A small mass whirling in a horizontal circle on a string (the “flying pig”) looks scary but is mathematically identical to the banked‑curve problem.

Free body diagram of a conical pendulum showing tension broken into vertical and horizontal components. — Replace Normal Force with Tension $T$ ; the components work out the same way.

Break Tension into components:

Vertical: $T\cos\theta = mg$ (balances gravity)
Horizontal: $T\sin\theta = \dfrac{mv^2}{r}$ (provides $F_c$ )

Dividing gives the same result: $\tan\theta = \dfrac{v^2}{rg}$ .

2.7 Banked Turn with Friction

Real roads have friction, which creates a range of safe speeds rather than just one speed. The direction of friction depends on whether the car tends to slide up or down the slope.

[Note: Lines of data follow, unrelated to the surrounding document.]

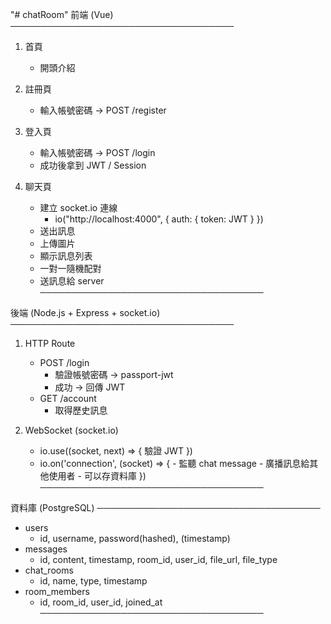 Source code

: "# chatRoom"
前端 (Vue)
────────────────────────────────────

1. 首頁

   - 開頭介紹

2. 註冊頁

   - 輸入帳號密碼 → POST /register

3. 登入頁

   - 輸入帳號密碼 → POST /login
   - 成功後拿到 JWT / Session

4. 聊天頁
   - 建立 socket.io 連線
     - io("http://localhost:4000", { auth: { token: JWT } })
   - 送出訊息
   - 上傳圖片
   - 顯示訊息列表
   - 一對一隨機配對
   - 送訊息給 server
     ────────────────────────────────────

後端 (Node.js + Express + socket.io)
────────────────────────────────────

1. HTTP Route

   - POST /login
     - 驗證帳號密碼 → passport-jwt
     - 成功 → 回傳 JWT
   - GET /account
     - 取得歷史訊息

2. WebSocket (socket.io)
   - io.use((socket, next) => { 驗證 JWT })
   - io.on('connection', (socket) => { - 監聽 chat message - 廣播訊息給其他使用者 - 可以存資料庫
     })
     ────────────────────────────────────

資料庫 (PostgreSQL)
────────────────────────────────────

- users
  - id, username, password(hashed), (timestamp)
- messages
  - id, content, timestamp, room_id, user_id, file_url, file_type
- chat_rooms
  - id, name, type, timestamp
- room_members
  - id, room_id, user_id, joined_at
    ────────────────────────────────────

Free body diagram of a car on a banked curve with friction pointing down the slope for maximum speed. — At maximum speed, friction points down the slope to help keep the car in the turn.

Case A: Maximum Speed

Car tends to slide OUT; friction points down the slope.

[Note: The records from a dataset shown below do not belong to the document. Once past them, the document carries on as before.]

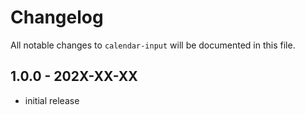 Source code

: # Changelog

All notable changes to `calendar-input` will be documented in this file.

## 1.0.0 - 202X-XX-XX

- initial release
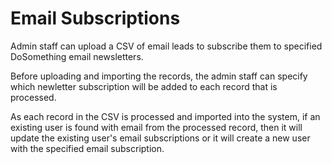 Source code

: # Email Subscriptions

Admin staff can upload a CSV of email leads to subscribe them to specified DoSomething email newsletters.

Before uploading and importing the records, the admin staff can specify which newletter subscription will be added to each record that is processed.

As each record in the CSV is processed and imported into the system, if an existing user is found with email from the processed record, then it will update the existing user's email subscriptions or it will create a new user with the specified email subscription.
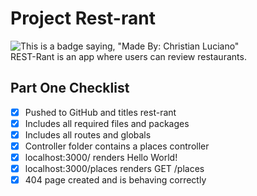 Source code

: # Project Rest-rant
![This is a badge saying, "Made By: Christian Luciano"](https://img.shields.io/badge/Made%20By%3A-Christian%20Luciano-brightgreen) <br />
REST-Rant is an app where users can review restaurants.

## Part One Checklist 

- [x] Pushed to GitHub and titles rest-rant
- [x] Includes all required files and packages
- [x] Includes all routes and globals
- [x] Controller folder contains a places controller 
- [x] localhost:3000/ renders Hello World!
- [x] localhost:3000/places renders GET /places
- [x] 404 page created and is behaving correctly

$F_c = F_N\sin\theta + f\cos\theta$

Case B: Minimum Speed

Car tends to slide IN; friction points up the slope.

$F_c = F_N\sin\theta - f\cos\theta$

3. Vertical Circles (Loops & Roller Coasters)

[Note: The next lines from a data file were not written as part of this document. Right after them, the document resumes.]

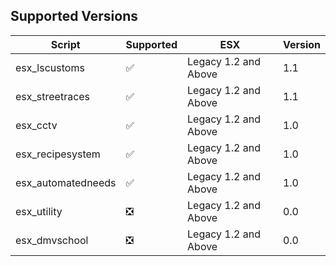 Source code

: ## Supported Versions
| Script            | Supported                      | ESX                  | Version | 
| ------------------|--------------------------------|----------------------|---------|
| esx_lscustoms     | :white_check_mark:             | Legacy 1.2 and Above | 1.1     |
| esx_streetraces   | :white_check_mark:             | Legacy 1.2 and Above | 1.1     |
| esx_cctv          | :white_check_mark:             | Legacy 1.2 and Above | 1.0     |
| esx_recipesystem  | :white_check_mark:             | Legacy 1.2 and Above | 1.0     |
| esx_automatedneeds| :white_check_mark:             | Legacy 1.2 and Above | 1.0     |
| esx_utility       | :negative_squared_cross_mark:  | Legacy 1.2 and Above | 0.0     |
| esx_dmvschool     | :negative_squared_cross_mark:  | Legacy 1.2 and Above | 0.0     |
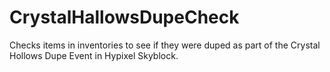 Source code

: # CrystalHallowsDupeCheck
Checks items in inventories to see if they were duped as part of the Crystal Hollows Dupe Event in Hypixel Skyblock.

Vertical‑circle problems are harder because gravity can help or oppose the inward direction depending on where the object is on the path. Remember: centripetal force is always the sum of forces toward the center.

Rule: Write $\Sigma F_{\text{toward center}} = ma_c$ and pay attention to signs at the top vs bottom of the loop.

Top of the Loop

Free body diagram of a roller coaster at the top of a loop showing gravity and normal force both pointing down.

Both Gravity and Normal Force point inward (toward the center).

$F_N + F_g = \dfrac{mv^2}{r}$

Bottom of the Loop

Free body diagram of a roller coaster at the bottom of a loop showing normal force pointing up and gravity pointing down.

Normal Force points inward (up), Gravity points outward (down).

$F_N - F_g = \dfrac{mv^2}{r}$

Critical Speeds for a Loop‑the‑Loop

1. Minimum speed at the top:
Just enough to keep contact ( $T = 0$ ): $v_{\text{top}} = \sqrt{gr}$
2. Minimum speed at the bottom:
Using energy to get from bottom to top gives $v_{\text{bottom}} = \sqrt{5gr}$
(Derivation connects with conservation of energy in Unit 4.)

4. AP Physics 1 Circular Motion Practice Problems

Concept Check (MCQ Style)

Q1: A ball is swung in a horizontal circle of radius $r$ with speed $v$ . If the speed is doubled to $2v$ and radius stays the same, how does the required centripetal force change?

Click to see answer

Answer: It becomes four times larger.
Since $F_c \propto v^2$ , doubling $v$ gives $(2v)^2 = 4v^2$ , so the force is $4F_c$ .
Tip: This uses proportional reasoning from the kinematics equation sheet.